-- The problem --
Nothing outside the stretch is wanted. Repeat exactly the lines of the listing below from the one that contains "de metadatos ampliables." through the one that contains "en el panel.", both ends included.

::::

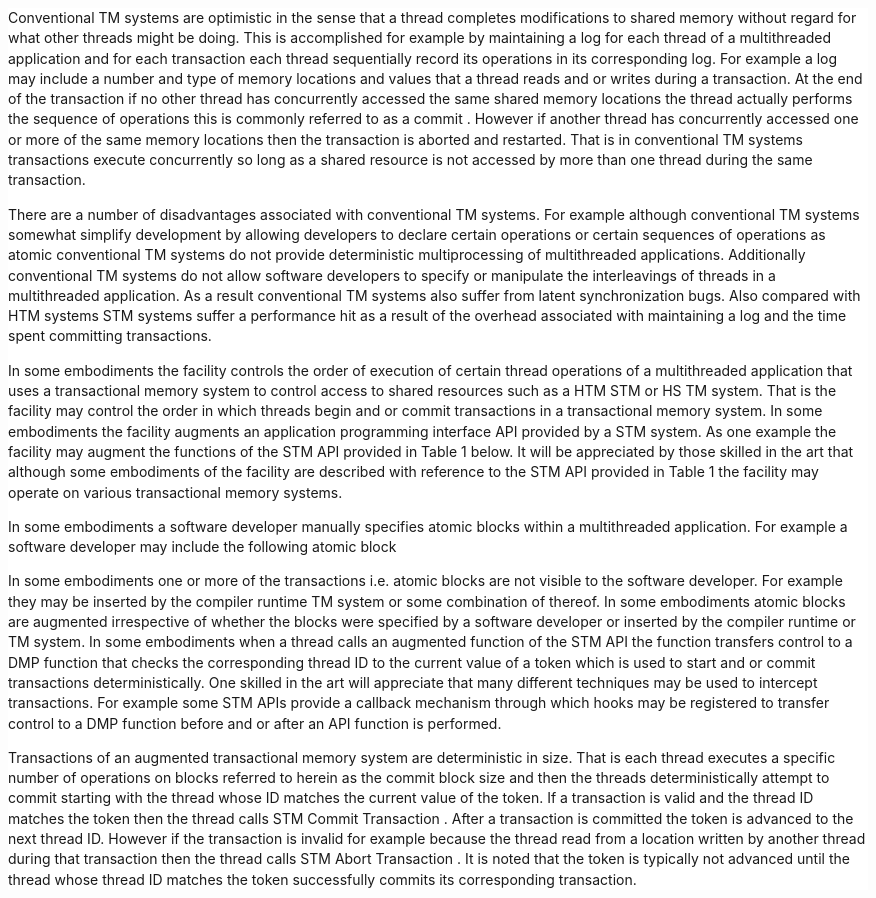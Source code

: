 Conventional TM systems are optimistic in the sense that a thread completes modifications to shared memory without regard for what other threads might be doing. This is accomplished for example by maintaining a log for each thread of a multithreaded application and for each transaction each thread sequentially record its operations in its corresponding log. For example a log may include a number and type of memory locations and values that a thread reads and or writes during a transaction. At the end of the transaction if no other thread has concurrently accessed the same shared memory locations the thread actually performs the sequence of operations this is commonly referred to as a commit . However if another thread has concurrently accessed one or more of the same memory locations then the transaction is aborted and restarted. That is in conventional TM systems transactions execute concurrently so long as a shared resource is not accessed by more than one thread during the same transaction.

There are a number of disadvantages associated with conventional TM systems. For example although conventional TM systems somewhat simplify development by allowing developers to declare certain operations or certain sequences of operations as atomic conventional TM systems do not provide deterministic multiprocessing of multithreaded applications. Additionally conventional TM systems do not allow software developers to specify or manipulate the interleavings of threads in a multithreaded application. As a result conventional TM systems also suffer from latent synchronization bugs. Also compared with HTM systems STM systems suffer a performance hit as a result of the overhead associated with maintaining a log and the time spent committing transactions.

In some embodiments the facility controls the order of execution of certain thread operations of a multithreaded application that uses a transactional memory system to control access to shared resources such as a HTM STM or HS TM system. That is the facility may control the order in which threads begin and or commit transactions in a transactional memory system. In some embodiments the facility augments an application programming interface API provided by a STM system. As one example the facility may augment the functions of the STM API provided in Table 1 below. It will be appreciated by those skilled in the art that although some embodiments of the facility are described with reference to the STM API provided in Table 1 the facility may operate on various transactional memory systems.

In some embodiments a software developer manually specifies atomic blocks within a multithreaded application. For example a software developer may include the following atomic block 

In some embodiments one or more of the transactions i.e. atomic blocks are not visible to the software developer. For example they may be inserted by the compiler runtime TM system or some combination of thereof. In some embodiments atomic blocks are augmented irrespective of whether the blocks were specified by a software developer or inserted by the compiler runtime or TM system. In some embodiments when a thread calls an augmented function of the STM API the function transfers control to a DMP function that checks the corresponding thread ID to the current value of a token which is used to start and or commit transactions deterministically. One skilled in the art will appreciate that many different techniques may be used to intercept transactions. For example some STM APIs provide a callback mechanism through which hooks may be registered to transfer control to a DMP function before and or after an API function is performed.

Transactions of an augmented transactional memory system are deterministic in size. That is each thread executes a specific number of operations on blocks referred to herein as the commit block size and then the threads deterministically attempt to commit starting with the thread whose ID matches the current value of the token. If a transaction is valid and the thread ID matches the token then the thread calls STM Commit Transaction . After a transaction is committed the token is advanced to the next thread ID. However if the transaction is invalid for example because the thread read from a location written by another thread during that transaction then the thread calls STM Abort Transaction . It is noted that the token is typically not advanced until the thread whose thread ID matches the token successfully commits its corresponding transaction.
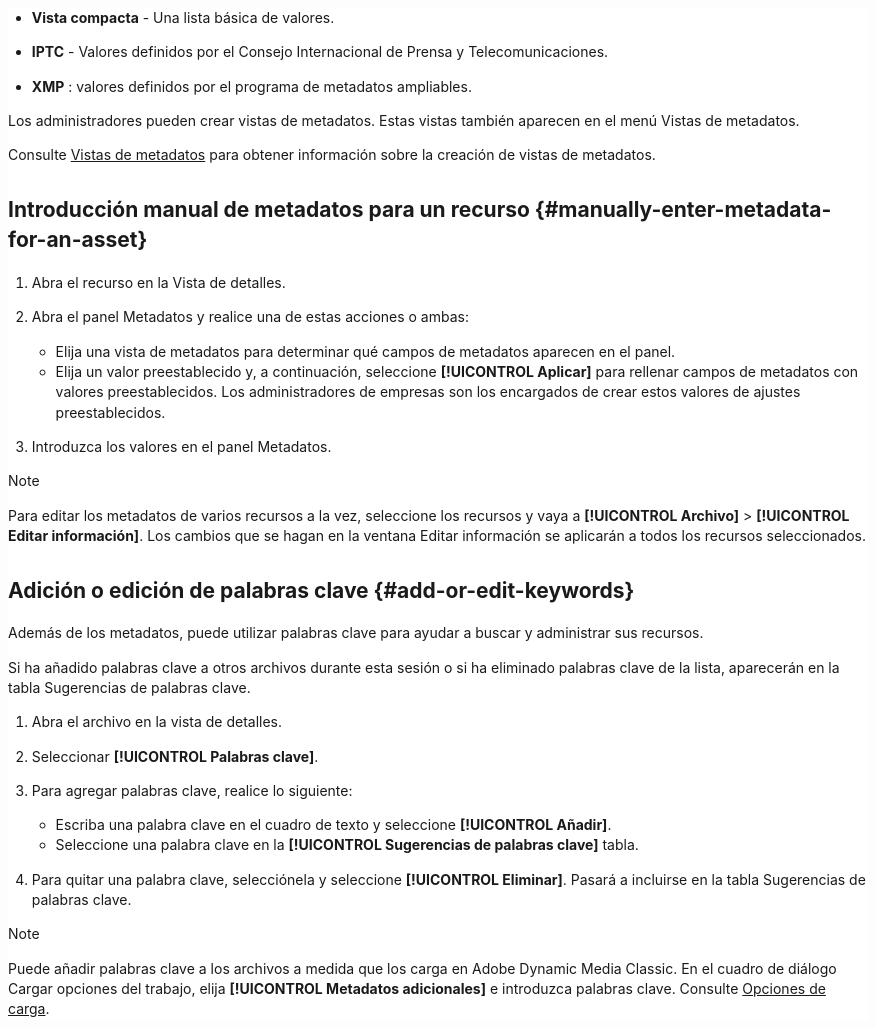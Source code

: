 * **Vista compacta** - Una lista básica de valores.

* **IPTC** - Valores definidos por el Consejo Internacional de Prensa y Telecomunicaciones.

* **XMP** : valores definidos por el programa de metadatos ampliables.

Los administradores pueden crear vistas de metadatos. Estas vistas también aparecen en el menú Vistas de metadatos.

Consulte [Vistas de metadatos](application-setup.md#metadata_views) para obtener información sobre la creación de vistas de metadatos.

## Introducción manual de metadatos para un recurso {#manually-enter-metadata-for-an-asset}

1. Abra el recurso en la Vista de detalles.
1. Abra el panel Metadatos y realice una de estas acciones o ambas:

   * Elija una vista de metadatos para determinar qué campos de metadatos aparecen en el panel.
   * Elija un valor preestablecido y, a continuación, seleccione **[!UICONTROL Aplicar]** para rellenar campos de metadatos con valores preestablecidos. Los administradores de empresas son los encargados de crear estos valores de ajustes preestablecidos.

1. Introduzca los valores en el panel Metadatos.

>[!NOTE]
>
>Para editar los metadatos de varios recursos a la vez, seleccione los recursos y vaya a **[!UICONTROL Archivo]** > **[!UICONTROL Editar información]**. Los cambios que se hagan en la ventana Editar información se aplicarán a todos los recursos seleccionados.

## Adición o edición de palabras clave {#add-or-edit-keywords}

Además de los metadatos, puede utilizar palabras clave para ayudar a buscar y administrar sus recursos.

Si ha añadido palabras clave a otros archivos durante esta sesión o si ha eliminado palabras clave de la lista, aparecerán en la tabla Sugerencias de palabras clave.

1. Abra el archivo en la vista de detalles.
1. Seleccionar **[!UICONTROL Palabras clave]**.
1. Para agregar palabras clave, realice lo siguiente:

   * Escriba una palabra clave en el cuadro de texto y seleccione **[!UICONTROL Añadir]**.
   * Seleccione una palabra clave en la **[!UICONTROL Sugerencias de palabras clave]** tabla.

1. Para quitar una palabra clave, selecciónela y seleccione **[!UICONTROL Eliminar]**. Pasará a incluirse en la tabla Sugerencias de palabras clave.

>[!NOTE]
>
>Puede añadir palabras clave a los archivos a medida que los carga en Adobe Dynamic Media Classic. En el cuadro de diálogo Cargar opciones del trabajo, elija **[!UICONTROL Metadatos adicionales]** e introduzca palabras clave.
>Consulte [Opciones de carga](uploading-files.md#upload_options).
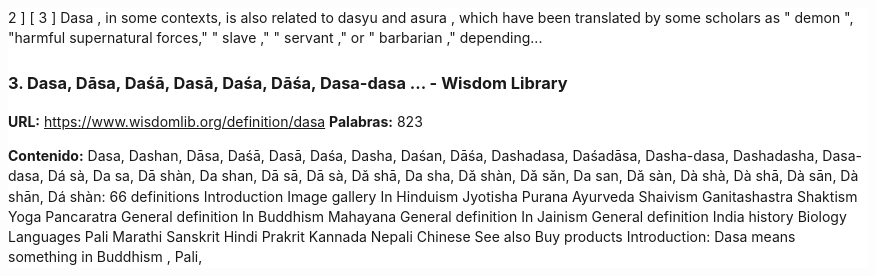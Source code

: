 2
]
[
3
]
Dasa
, in some contexts, is also related to
dasyu
and
asura
, which have been translated by some scholars as "
demon
", "harmful supernatural forces," "
slave
," "
servant
," or "
barbarian
," depending...

### 3. Dasa, Dāsa, Daśā, Dasā, Daśa, Dāśa, Dasa-dasa ... - Wisdom Library
**URL:** https://www.wisdomlib.org/definition/dasa
**Palabras:** 823

**Contenido:**
Dasa, Dashan, Dāsa, Daśā, Dasā, Daśa, Dasha, Daśan, Dāśa, Dashadasa, Daśadāsa, Dasha-dasa, Dashadasha, Dasa-dasa, Dá sà, Da sa, Dā shàn, Da shan, Dā sā, Dā sà, Dǎ shā, Da sha, Dǎ shàn, Dǎ sǎn, Da san, Dǎ sàn, Dà shà, Dà shā, Dà sān, Dà shān, Dá shàn: 66 definitions
Introduction
Image gallery
In Hinduism
Jyotisha
Purana
Ayurveda
Shaivism
Ganitashastra
Shaktism
Yoga
Pancaratra
General definition
In Buddhism
Mahayana
General definition
In Jainism
General definition
India history
Biology
Languages
Pali
Marathi
Sanskrit
Hindi
Prakrit
Kannada
Nepali
Chinese
See also
Buy products
Introduction:
Dasa
means something in
Buddhism
, Pali,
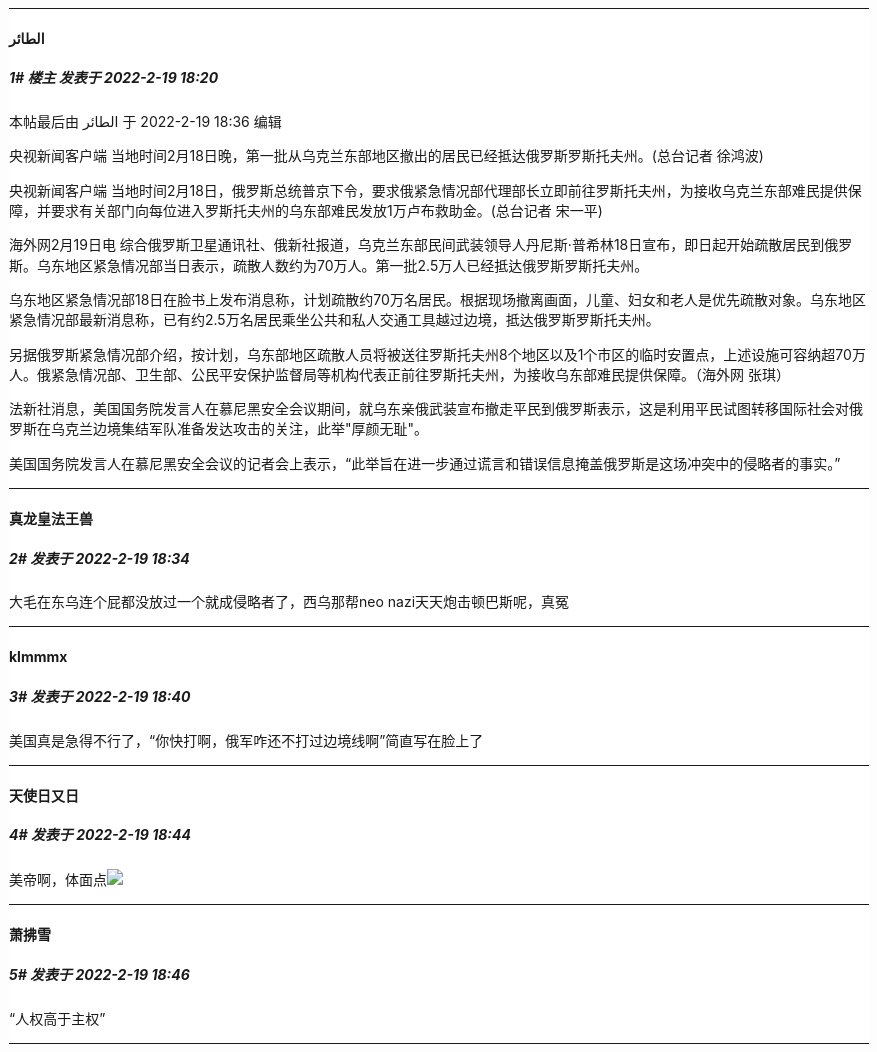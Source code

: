

*****

####  الطائر  
##### 1#       楼主       发表于 2022-2-19 18:20

 本帖最后由 الطائر 于 2022-2-19 18:36 编辑 

央视新闻客户端 当地时间2月18日晚，第一批从乌克兰东部地区撤出的居民已经抵达俄罗斯罗斯托夫州。(总台记者 徐鸿波)

央视新闻客户端 当地时间2月18日，俄罗斯总统普京下令，要求俄紧急情况部代理部长立即前往罗斯托夫州，为接收乌克兰东部难民提供保障，并要求有关部门向每位进入罗斯托夫州的乌东部难民发放1万卢布救助金。(总台记者 宋一平)

海外网2月19日电 综合俄罗斯卫星通讯社、俄新社报道，乌克兰东部民间武装领导人丹尼斯·普希林18日宣布，即日起开始疏散居民到俄罗斯。乌东地区紧急情况部当日表示，疏散人数约为70万人。第一批2.5万人已经抵达俄罗斯罗斯托夫州。

乌东地区紧急情况部18日在脸书上发布消息称，计划疏散约70万名居民。根据现场撤离画面，儿童、妇女和老人是优先疏散对象。乌东地区紧急情况部最新消息称，已有约2.5万名居民乘坐公共和私人交通工具越过边境，抵达俄罗斯罗斯托夫州。

另据俄罗斯紧急情况部介绍，按计划，乌东部地区疏散人员将被送往罗斯托夫州8个地区以及1个市区的临时安置点，上述设施可容纳超70万人。俄紧急情况部、卫生部、公民平安保护监督局等机构代表正前往罗斯托夫州，为接收乌东部难民提供保障。（海外网 张琪）

法新社消息，美国国务院发言人在慕尼黑安全会议期间，就乌东亲俄武装宣布撤走平民到俄罗斯表示，这是利用平民试图转移国际社会对俄罗斯在乌克兰边境集结军队准备发达攻击的关注，此举"厚颜无耻"。

美国国务院发言人在慕尼黑安全会议的记者会上表示，“此举旨在进一步通过谎言和错误信息掩盖俄罗斯是这场冲突中的侵略者的事实。”

*****

####  真龙皇法王兽  
##### 2#       发表于 2022-2-19 18:34

大毛在东乌连个屁都没放过一个就成侵略者了，西乌那帮neo nazi天天炮击顿巴斯呢，真冤

*****

####  klmmmx  
##### 3#       发表于 2022-2-19 18:40

美国真是急得不行了，“你快打啊，俄军咋还不打过边境线啊”简直写在脸上了

*****

####  天使日又日  
##### 4#       发表于 2022-2-19 18:44

美帝啊，体面点<img src="https://static.saraba1st.com/image/smiley/face2017/048.png" referrerpolicy="no-referrer">

*****

####  萧拂雪  
##### 5#       发表于 2022-2-19 18:46

“人权高于主权”

*****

::::

-- Result of this exercise --
* **XMP** : valores definidos por el programa de metadatos ampliables.

Los administradores pueden crear vistas de metadatos. Estas vistas también aparecen en el menú Vistas de metadatos.

Consulte [Vistas de metadatos](application-setup.md#metadata_views) para obtener información sobre la creación de vistas de metadatos.

## Introducción manual de metadatos para un recurso {#manually-enter-metadata-for-an-asset}

1. Abra el recurso en la Vista de detalles.
1. Abra el panel Metadatos y realice una de estas acciones o ambas:

   * Elija una vista de metadatos para determinar qué campos de metadatos aparecen en el panel.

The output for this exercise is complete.